Let’s face it, we all like to hear our own voices. From quite a young age, we are taught to be experts. We learn how to tell stories, give advice, make decisions, give presentations. This starts in school and is reinforced as we join the workplace and become leaders. But how much time is spent learning how to question? How to really listen?
Real conversation is bi-directional. The very best way to engage others in conversation is to really be interested- which involves really listening to what is being said and then asking questions. Here are just a few ideas for improving your listening and questioning skills:
1) Don’t try to multi-task: We live in a world of distractions. But to really listen, we need to put away all the distractions, put our phones away, turn off the voices in our heads reminding us of the 200 other tasks we have to complete before the end of the day, and really hear what the other person is saying to us.

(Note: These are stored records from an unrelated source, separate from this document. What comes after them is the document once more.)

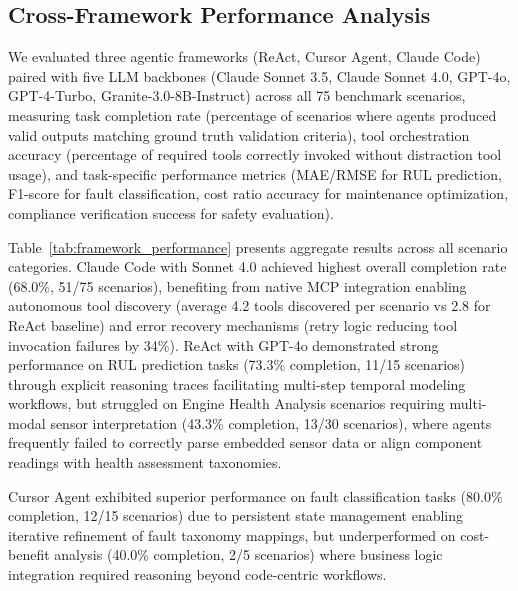 \documentclass[sigconf,review]{acmart}
\begin{document}
\subsection{Cross-Framework Performance Analysis}

  We evaluated three agentic frameworks (ReAct, Cursor Agent, Claude Code)   
  paired with five LLM backbones (Claude Sonnet 3.5, Claude Sonnet 4.0,      
  GPT-4o, GPT-4-Turbo, Granite-3.0-8B-Instruct) across all 75 benchmark      
  scenarios, measuring task completion rate (percentage of scenarios where   
  agents produced valid outputs matching ground truth validation criteria),  
  tool orchestration accuracy (percentage of required tools correctly invoked
   without distraction tool usage), and task-specific performance metrics    
  (MAE/RMSE for RUL prediction, F1-score for fault classification, cost ratio
   accuracy for maintenance optimization, compliance verification success for
   safety evaluation). 
   
   Table~\ref{tab:framework_performance} presents        
  aggregate results across all scenario categories. Claude Code with Sonnet  
  4.0 achieved highest overall completion rate (68.0\%, 51/75 scenarios),    
  benefiting from native MCP integration enabling autonomous tool discovery  
  (average 4.2 tools discovered per scenario vs 2.8 for ReAct baseline) and  
  error recovery mechanisms (retry logic reducing tool invocation failures by
   34\%). ReAct with GPT-4o demonstrated strong performance on RUL prediction
   tasks (73.3\% completion, 11/15 scenarios) through explicit reasoning     
  traces facilitating multi-step temporal modeling workflows, but struggled  
  on Engine Health Analysis scenarios requiring multi-modal sensor           
  interpretation (43.3\% completion, 13/30 scenarios), where agents          
  frequently failed to correctly parse embedded sensor data or align         
  component readings with health assessment taxonomies. 
  
  Cursor Agent         
  exhibited superior performance on fault classification tasks (80.0\%       
  completion, 12/15 scenarios) due to persistent state management enabling   
  iterative refinement of fault taxonomy mappings, but underperformed on     
  cost-benefit analysis (40.0\% completion, 2/5 scenarios) where business    
  logic integration required reasoning beyond code-centric workflows. 
  
\end{document}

2) Take notes: Turns out that when you doodled in your notebook margins during class as a teenager, it probably was helping you listen more carefully to your history teacher. Recent research shows that writing things down, even doodling, can help you concentrate.
3) Listen to understand, not reply: When we listen, we often are trying to think of the next clever question we can ask. Instead, we should focus on really understanding what is being said. If we do this, the best questions will come naturally.
4) Repeat back: We can both show the person who’s speaking that we’re listening, and ensure we’re on the right page, but paraphrasing what is being said to us. Often this repetition not only helps us as a listener, it helps the speaker become even clearer on what he or she is communicating.
5) Listen for intent: Sometimes people don’t say what they mean. This might be because they haven’t sorted it out themselves yet, but this can also be because they aren’t yet comfortable articulating it. If you really listen deeply, not only to the specific words being used, but also the body language and the tone, you can understand more.
Be interested, not interesting. Ironically, the less we talk about ourselves and listen to others, the more interesting people think we are.